Exercise description >> Set down, exactly and in full, the line holding "- **Description**: The" and all the lines after it until the listing ends, and nothing else.

-=-=-

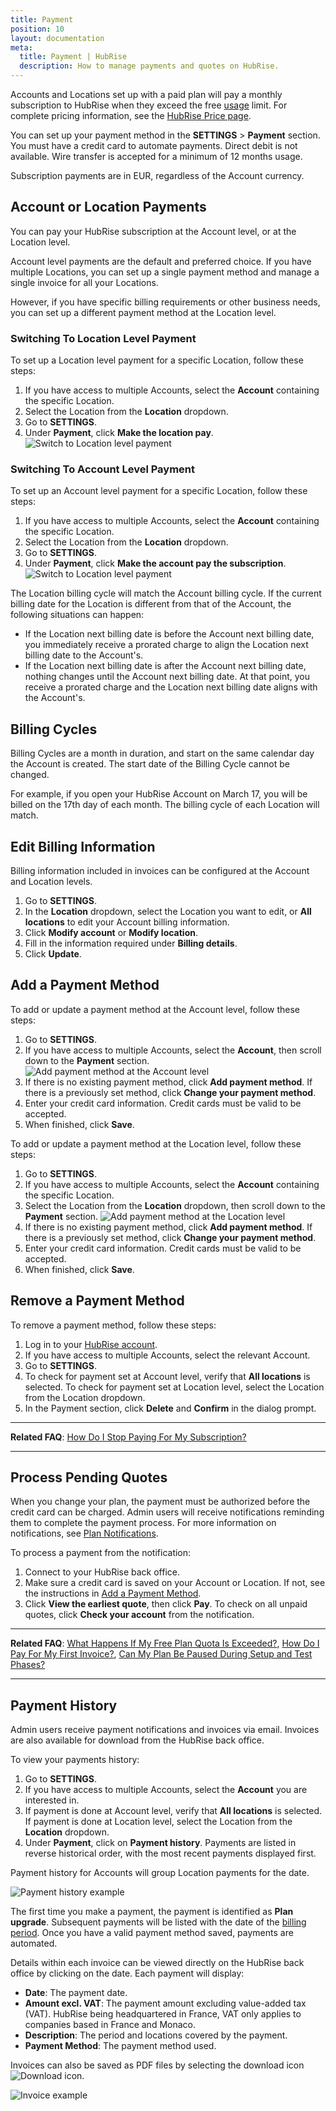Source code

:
 ```yaml
---
title: Payment
position: 10
layout: documentation
meta:
  title: Payment | HubRise
  description: How to manage payments and quotes on HubRise.
---
```


Accounts and Locations set up with a paid plan will pay a monthly subscription to HubRise when they exceed the free [usage](/docs/usage-plan#usage-plans) limit. For complete pricing information, see the [HubRise Price page](/pricing/).

You can set up your payment method in the **SETTINGS** > **Payment** section. You must have a credit card to automate payments. Direct debit is not available. Wire transfer is accepted for a minimum of 12 months usage.

Subscription payments are in EUR, regardless of the Account currency.

## Account or Location Payments

You can pay your HubRise subscription at the Account level, or at the Location level.

Account level payments are the default and preferred choice. If you have multiple Locations, you can set up a single payment method and manage a single invoice for all your Locations.

However, if you have specific billing requirements or other business needs, you can set up a different payment method at the Location level.

### Switching To Location Level Payment

To set up a Location level payment for a specific Location, follow these steps:

1. If you have access to multiple Accounts, select the **Account** containing the specific Location.
1. Select the Location from the **Location** dropdown.
1. Go to **SETTINGS**.
1. Under **Payment**, click **Make the location pay**.
   ![Switch to Location level payment](../images/071-en-make-location-pay.png)

### Switching To Account Level Payment

To set up an Account level payment for a specific Location, follow these steps:

1. If you have access to multiple Accounts, select the **Account** containing the specific Location.
1. Select the Location from the **Location** dropdown.
1. Go to **SETTINGS**.
1. Under **Payment**, click **Make the account pay the subscription**.
   ![Switch to Location level payment](../images/072-en-make-account-pay.png)

The Location billing cycle will match the Account billing cycle. If the current billing date for the Location is different from that of the Account, the following situations can happen:

- If the Location next billing date is before the Account next billing date, you immediately receive a prorated charge to align the Location next billing date to the Account's.
- If the Location next billing date is after the Account next billing date, nothing changes until the Account next billing date. At that point, you receive a prorated charge and the Location next billing date aligns with the Account's.

## Billing Cycles

Billing Cycles are a month in duration, and start on the same calendar day the Account is created. The start date of the Billing Cycle cannot be changed.

For example, if you open your HubRise Account on March 17, you will be billed on the 17th day of each month. The billing cycle of each Location will match.

## Edit Billing Information

Billing information included in invoices can be configured at the Account and Location levels.

1. Go to **SETTINGS**.
1. In the **Location** dropdown, select the Location you want to edit, or **All locations** to edit your Account billing information.
1. Click **Modify account** or **Modify location**.
1. Fill in the information required under **Billing details**.
1. Click **Update**.

## Add a Payment Method

To add or update a payment method at the Account level, follow these steps:

1. Go to **SETTINGS**.
1. If you have access to multiple Accounts, select the **Account**, then scroll down to the **Payment** section.
   ![Add payment method at the Account level](../images/073-en-add-account-payment.png)
1. If there is no existing payment method, click **Add payment method**. If there is a previously set method, click **Change your payment method**.
1. Enter your credit card information. Credit cards must be valid to be accepted.
1. When finished, click **Save**.

To add or update a payment method at the Location level, follow these steps:

1. Go to **SETTINGS**.
1. If you have access to multiple Accounts, select the **Account** containing the specific Location.
1. Select the Location from the **Location** dropdown, then scroll down to the **Payment** section.
   ![Add payment method at the Location level](../images/072-en-make-account-pay.png)
1. If there is no existing payment method, click **Add payment method**. If there is a previously set method, click **Change your payment method**.
1. Enter your credit card information. Credit cards must be valid to be accepted.
1. When finished, click **Save**.

## Remove a Payment Method

To remove a payment method, follow these steps:

1. Log in to your [HubRise account](https://manager.hubrise.com).
1. If you have access to multiple Accounts, select the relevant Account.
1. Go to **SETTINGS**.
1. To check for payment set at Account level, verify that **All locations** is selected. To check for payment set at Location level, select the Location from the Location dropdown.
1. In the Payment section, click **Delete** and **Confirm** in the dialog prompt.

---

**Related FAQ**: [How Do I Stop Paying For My Subscription?](/docs/faqs/stop-paying-subscription/)

---

## Process Pending Quotes

When you change your plan, the payment must be authorized before the credit card can be charged. Admin users will receive notifications reminding them to complete the payment process. For more information on notifications, see [Plan Notifications](/docs/usage-plan/#plan-notifications).

To process a payment from the notification:

1. Connect to your HubRise back office.
1. Make sure a credit card is saved on your Account or Location. If not, see the instructions in [Add a Payment Method](#add-a-payment-method).
1. Click **View the earliest quote**, then click **Pay**. To check on all unpaid quotes, click **Check your account** from the notification.

---

**Related FAQ**: [What Happens If My Free Plan Quota Is Exceeded?](/docs/faqs/free-plan-quota-exceeded-what-happens/), [How Do I Pay For My First Invoice?](/docs/faqs/pay-first-invoice/), [Can My Plan Be Paused During Setup and Test Phases?](/docs/faqs/pause-plan-during-setup-and-test-phases/)

---

## Payment History

Admin users receive payment notifications and invoices via email. Invoices are also available for download from the HubRise back office.

To view your payments history:

1. Go to **SETTINGS**.
1. If you have access to multiple Accounts, select the **Account** you are interested in.
1. If payment is done at Account level, verify that **All locations** is selected. If payment is done at Location level, select the Location from the **Location** dropdown.
1. Under **Payment**, click on **Payment history**. Payments are listed in reverse historical order, with the most recent payments displayed first.

Payment history for Accounts will group Location payments for the date.

![Payment history example](../images/044-en-2x-payment-history.png)

The first time you make a payment, the payment is identified as **Plan upgrade**. Subsequent payments will be listed with the date of the [billing period](docs/payment#billing-cycles). Once you have a valid payment method saved, payments are automated.

Details within each invoice can be viewed directly on the HubRise back office by clicking on the date. Each payment will display:

- **Date**: The payment date.
- **Amount excl. VAT**: The payment amount excluding value-added tax (VAT). HubRise being headquartered in France, VAT only applies to companies based in France and Monaco.
- **Description**: The period and locations covered by the payment.
- **Payment Method**: The payment method used.

Invoices can also be saved as PDF files by selecting the download icon <InlineImage width="15" height="14">![Download icon](../images/058-download.png)</InlineImage>.

![Invoice example](../images/043-en-2x-invoice-example.png)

-=-=-

Exercise answer >>
- **Description**: The period and locations covered by the payment.
- **Payment Method**: The payment method used.

Invoices can also be saved as PDF files by selecting the download icon <InlineImage width="15" height="14">![Download icon](../images/058-download.png)</InlineImage>.

![Invoice example](../images/043-en-2x-invoice-example.png)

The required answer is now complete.